How would one go about implementing the algorithm? It seems to me that I could find all the combinations (2^6) which would be sets and then determine which sets have all the Muts. The set with the smallest number of IDnumbers is then the minimal set.

That kind of brute force may work but it would be horribly inefficient. My real world case is not enormous, I have 43 unique Muts (not the nine in the example) and ~2000 IDnumbers, but I am thinking that would take some time to run because 2^2000 is pretty darn big...

Thanks!


Solution

  • Here's an approach which calculates a bitmask of Mut values for each IDNumber, then uses a recursive CTE to generate all the possible combinations which complete the set. The code outputs all the possible IdNumber combinations which give the final result, excluding those where one or more IdNumber is redundant in a combination (such as 1,2,3,4,5,6 in the sample data set).

    To convert this to work with your real data, the major difference is going to be that you'll almost certainly need to find another mechanism to assign bit values to Mut values. (I can cheat a bit here and calculate the bit values by manipulating the decimal ASCII code for each Mut letter - POWER(2,ASCII(Mut) - 64)).

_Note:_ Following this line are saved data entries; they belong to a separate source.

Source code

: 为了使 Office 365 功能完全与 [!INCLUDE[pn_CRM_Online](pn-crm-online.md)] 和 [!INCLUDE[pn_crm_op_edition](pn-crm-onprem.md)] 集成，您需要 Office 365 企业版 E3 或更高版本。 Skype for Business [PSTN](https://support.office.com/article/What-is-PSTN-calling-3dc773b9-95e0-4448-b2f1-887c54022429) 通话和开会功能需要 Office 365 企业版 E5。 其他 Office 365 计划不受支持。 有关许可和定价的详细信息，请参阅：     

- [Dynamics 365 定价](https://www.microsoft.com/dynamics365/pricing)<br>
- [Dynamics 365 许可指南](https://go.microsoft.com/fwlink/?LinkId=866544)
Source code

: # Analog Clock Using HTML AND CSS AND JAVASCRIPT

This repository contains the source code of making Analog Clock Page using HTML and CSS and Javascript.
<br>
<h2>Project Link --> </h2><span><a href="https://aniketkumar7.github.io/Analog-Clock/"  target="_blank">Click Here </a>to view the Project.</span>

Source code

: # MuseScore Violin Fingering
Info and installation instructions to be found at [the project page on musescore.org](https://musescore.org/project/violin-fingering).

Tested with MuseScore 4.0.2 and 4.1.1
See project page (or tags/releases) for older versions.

    DECLARE @myTable TABLE (
        IDnumber int,
        Mut varchar(1))
    
    INSERT @myTable VALUES 
        (1,'A'),(1,'B'),(1,'C'),(1,'D'),
        (2,'A'),(2,'C'),(2,'D'),
        (3,'A'),(3,'B'),(3,'F'),(3,'Z'),
        (4,'A'),(4,'B'),(4,'E'),(4,'F'),
        (5,'Y'),
        (6,'X'),(6,'Z')
    
    -- calculate the target bitmask
    DECLARE @target bigint = (  SELECT SUM(POWER(2,ASCII(Mut) - 64))
                                FROM    (SELECT DISTINCT Mut FROM @myTable) AS x
                             )
    
    ;WITH baseCTE
    AS
    (
        --calculate a starting bitmask for each ID
        SELECT IDnumber, sum(mutbit) AS bitmask 
        FROM    (SELECT DISTINCT IDnumber, CAST(POWER(2,ASCII(Mut) - 64) AS bigint) AS mutbit FROM @myTable) AS x
        GROUP BY IDnumber
    )
    ,recCTE
    AS
    (
        SELECT IDnumber, bitmask, CAST(IdNumber AS varchar(max)) AS trail, 1 AS lev
        FROM baseCTE
        UNION ALL
        SELECT b.IDnumber, b.bitmask | r.bitmask, CAST(CONCAT(r.trail,',',b.IDnumber) AS varchar(max)), r.lev + 1
        FROM recCTE AS r
        JOIN baseCTE AS b
        ON b.IDnumber > r.IDnumber
        WHERE b.bitmask | r.bitmask <> r.bitmask --ignore combinations which don't add any new Mut values
    )
    SELECT trail, lev 
    FROM recCTE
    WHERE bitmask = @target
    ORDER BY lev
    

    NB. SQL Server bitwise operators only work where one or other value is of an integer type, so this solution is restricted to 64 distinct Mut values (where the mask is a bigint) - to get it to work beyond that, you'd have to use a custom bitwise comparator (possibly using the CLR). However, since the question mentions that you have 43 Mut values, it might work for you for now.